Please Pass the Pickles

In general I like the selection of food at Dartmouth. I often find myself eating better in Hanover than I would at home. My culinary background is outstandingly mediocre. We don't cook much in my home. I admit, we have two microwaves that get more use than our oversized post-modern fridge and our deluxe oven. We do grill often, but usually the season to grill is limited.

Despite my inability to cook, I do enjoy eating. From the days of my youth, where I am told I was a legend in my Olympic ability to lick an entire ice cream cone without it melting all over my fingers, to my more recent days, where I have been known to conjure up meals even the best chefs couldn't create, I have found pleasure in food. Thus, my days in Hanover (although slowly dwindling) have left me with a new appreciation for certain foods. And my time in Hanover has also endowed me with a certain appreciation for the foods that I miss most while living in the Upper Valley.

In the course of four years I've learned to like Tofu and hummus, red pepper relish and vegan vegetarian soup, and I eat them often. But sometimes I feel like sinking my teeth into a sky-high corned beef sandwich (excess fat trimmed, of course!), laden with deli mustard and chopped liver on seedless rye bread with unlimited supplies of sour pickles and sour tomatoes on a side plate. I love pickles so much that I could go into a restaurant and order a dish of pickles and feel perfectly satisfied. Normally when at my deli of choice, The Stage Deli in Manhattan, I eat four or five big sour pickles. Of course the best way to curb the high salt content in pickles is to down a can or two of Dr. Brown's cherry soda. Sometimes, though, I opt for the cream soda if I am craving something sweet.

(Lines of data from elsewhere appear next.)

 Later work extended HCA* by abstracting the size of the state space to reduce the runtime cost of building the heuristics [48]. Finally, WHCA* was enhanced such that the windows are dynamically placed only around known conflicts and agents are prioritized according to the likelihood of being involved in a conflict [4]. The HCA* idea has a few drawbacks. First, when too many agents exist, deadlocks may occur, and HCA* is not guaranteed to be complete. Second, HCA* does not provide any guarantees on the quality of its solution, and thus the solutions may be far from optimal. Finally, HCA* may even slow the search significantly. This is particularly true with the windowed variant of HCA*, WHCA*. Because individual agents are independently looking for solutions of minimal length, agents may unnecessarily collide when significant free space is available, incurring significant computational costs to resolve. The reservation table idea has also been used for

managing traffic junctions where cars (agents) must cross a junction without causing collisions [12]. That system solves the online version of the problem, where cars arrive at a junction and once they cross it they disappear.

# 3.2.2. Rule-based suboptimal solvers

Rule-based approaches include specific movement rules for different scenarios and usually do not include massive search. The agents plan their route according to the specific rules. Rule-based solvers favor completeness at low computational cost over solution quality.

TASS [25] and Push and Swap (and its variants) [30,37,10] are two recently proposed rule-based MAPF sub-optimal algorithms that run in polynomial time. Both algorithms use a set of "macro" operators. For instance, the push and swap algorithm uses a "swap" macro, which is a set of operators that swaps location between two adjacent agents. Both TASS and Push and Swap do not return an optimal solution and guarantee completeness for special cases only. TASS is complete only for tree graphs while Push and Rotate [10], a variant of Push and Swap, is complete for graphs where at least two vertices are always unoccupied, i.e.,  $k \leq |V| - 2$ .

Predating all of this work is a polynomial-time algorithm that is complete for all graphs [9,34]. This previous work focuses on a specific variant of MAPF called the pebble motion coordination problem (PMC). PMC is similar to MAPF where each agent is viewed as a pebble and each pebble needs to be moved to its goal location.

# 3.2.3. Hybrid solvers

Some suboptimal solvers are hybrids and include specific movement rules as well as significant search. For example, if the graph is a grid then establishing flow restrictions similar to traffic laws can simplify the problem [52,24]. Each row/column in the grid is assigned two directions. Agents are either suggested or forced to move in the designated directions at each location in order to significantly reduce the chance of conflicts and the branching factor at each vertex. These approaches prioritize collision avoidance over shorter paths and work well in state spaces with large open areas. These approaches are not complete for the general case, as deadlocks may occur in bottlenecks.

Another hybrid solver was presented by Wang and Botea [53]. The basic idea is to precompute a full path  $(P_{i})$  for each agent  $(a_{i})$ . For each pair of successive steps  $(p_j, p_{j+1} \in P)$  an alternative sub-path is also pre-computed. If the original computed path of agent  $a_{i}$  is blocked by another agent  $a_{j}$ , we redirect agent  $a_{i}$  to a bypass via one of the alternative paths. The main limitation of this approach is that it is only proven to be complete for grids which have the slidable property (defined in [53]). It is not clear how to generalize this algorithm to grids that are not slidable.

Then, for dessert (not that I ever have much room after crunching on half a dozen pickles), I indulge in an oversized slice of cheesecake and a black and white cookie. The cookie dates back to a time when my grandparents bought me "black and whites" as they called them, always wrapped perfectly in wax paper with little bits of icing melted onto the small white rectangular bakery boxes that are tied with a little red string that needed severing by some adult.

I know that I may be in a minority of students who miss authentic deli foods while being educated in New Hampshire. I realize that there are many students who share similar passions for foods, just not deli items. That's fine. To each her own. But for those students who crave deli as much I do, I want you to know that I understand where you are coming from. I feel your pain.

For four years I've been dying for a N.Y. bagel, not some imitation one from the Bagel Basement that thinks it's a bagel just because it's round and has a hole. I want a bona fide, genuine, H+H bagel. What I wouldn't do to wake up on a Sunday morning with a copy of The Times and a N.Y. bagel, hold the lox please.

No offense, New England, you've got great pure water, love the maple syrup and goat cheese, but you still need some practice in the deli department. Oh, and please pass the pickles!